▶ _Records to use_:
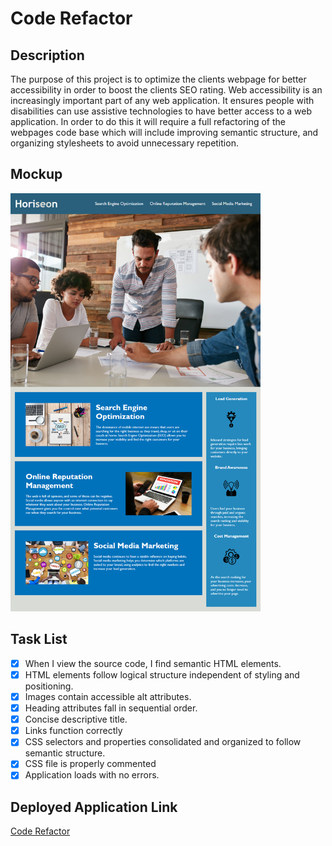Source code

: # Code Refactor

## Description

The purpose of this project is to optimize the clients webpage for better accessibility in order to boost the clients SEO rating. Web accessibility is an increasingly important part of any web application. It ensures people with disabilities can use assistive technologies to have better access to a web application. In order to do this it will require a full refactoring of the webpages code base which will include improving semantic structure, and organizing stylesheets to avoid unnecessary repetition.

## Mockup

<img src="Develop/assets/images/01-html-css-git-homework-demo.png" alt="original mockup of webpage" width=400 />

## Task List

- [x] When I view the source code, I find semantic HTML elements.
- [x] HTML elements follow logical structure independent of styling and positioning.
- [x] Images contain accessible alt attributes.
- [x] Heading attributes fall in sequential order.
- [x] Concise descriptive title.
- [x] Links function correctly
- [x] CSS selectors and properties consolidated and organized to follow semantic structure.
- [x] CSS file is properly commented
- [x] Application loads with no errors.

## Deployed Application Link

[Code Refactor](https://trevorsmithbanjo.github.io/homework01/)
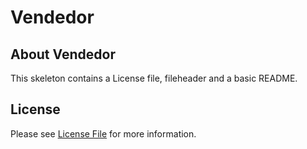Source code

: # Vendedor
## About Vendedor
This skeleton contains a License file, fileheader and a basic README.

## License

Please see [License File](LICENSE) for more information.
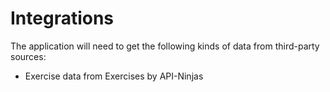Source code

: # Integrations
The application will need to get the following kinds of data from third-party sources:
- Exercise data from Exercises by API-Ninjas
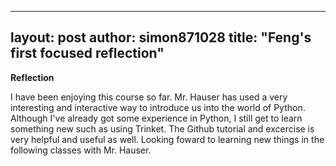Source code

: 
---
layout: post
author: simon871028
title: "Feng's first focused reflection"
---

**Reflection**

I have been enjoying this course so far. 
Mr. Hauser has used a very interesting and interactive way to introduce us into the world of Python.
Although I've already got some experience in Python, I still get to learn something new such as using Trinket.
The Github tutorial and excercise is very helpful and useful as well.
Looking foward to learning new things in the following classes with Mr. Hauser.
==
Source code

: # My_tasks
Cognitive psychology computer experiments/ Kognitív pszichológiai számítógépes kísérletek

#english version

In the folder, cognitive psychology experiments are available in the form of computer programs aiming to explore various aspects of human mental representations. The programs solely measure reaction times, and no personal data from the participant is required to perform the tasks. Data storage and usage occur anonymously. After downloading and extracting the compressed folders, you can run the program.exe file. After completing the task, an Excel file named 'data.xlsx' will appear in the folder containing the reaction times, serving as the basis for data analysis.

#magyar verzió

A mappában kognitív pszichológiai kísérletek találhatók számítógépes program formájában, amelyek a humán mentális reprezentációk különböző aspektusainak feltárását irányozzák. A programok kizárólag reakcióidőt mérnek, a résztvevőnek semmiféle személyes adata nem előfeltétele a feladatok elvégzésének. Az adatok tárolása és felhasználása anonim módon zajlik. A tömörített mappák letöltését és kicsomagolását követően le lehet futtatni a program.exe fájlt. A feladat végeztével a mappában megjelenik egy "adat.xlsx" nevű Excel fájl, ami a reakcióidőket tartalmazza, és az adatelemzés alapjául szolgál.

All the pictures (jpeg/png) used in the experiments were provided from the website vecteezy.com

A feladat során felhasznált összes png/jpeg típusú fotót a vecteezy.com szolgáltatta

▶ _Task requirements_: Among the records above, find the lines that contain "semantic" and copy every one.

▶ _Answer to this task_:
The purpose of this project is to optimize the clients webpage for better accessibility in order to boost the clients SEO rating. Web accessibility is an increasingly important part of any web application. It ensures people with disabilities can use assistive technologies to have better access to a web application. In order to do this it will require a full refactoring of the webpages code base which will include improving semantic structure, and organizing stylesheets to avoid unnecessary repetition.
- [x] When I view the source code, I find semantic HTML elements.
- [x] CSS selectors and properties consolidated and organized to follow semantic structure.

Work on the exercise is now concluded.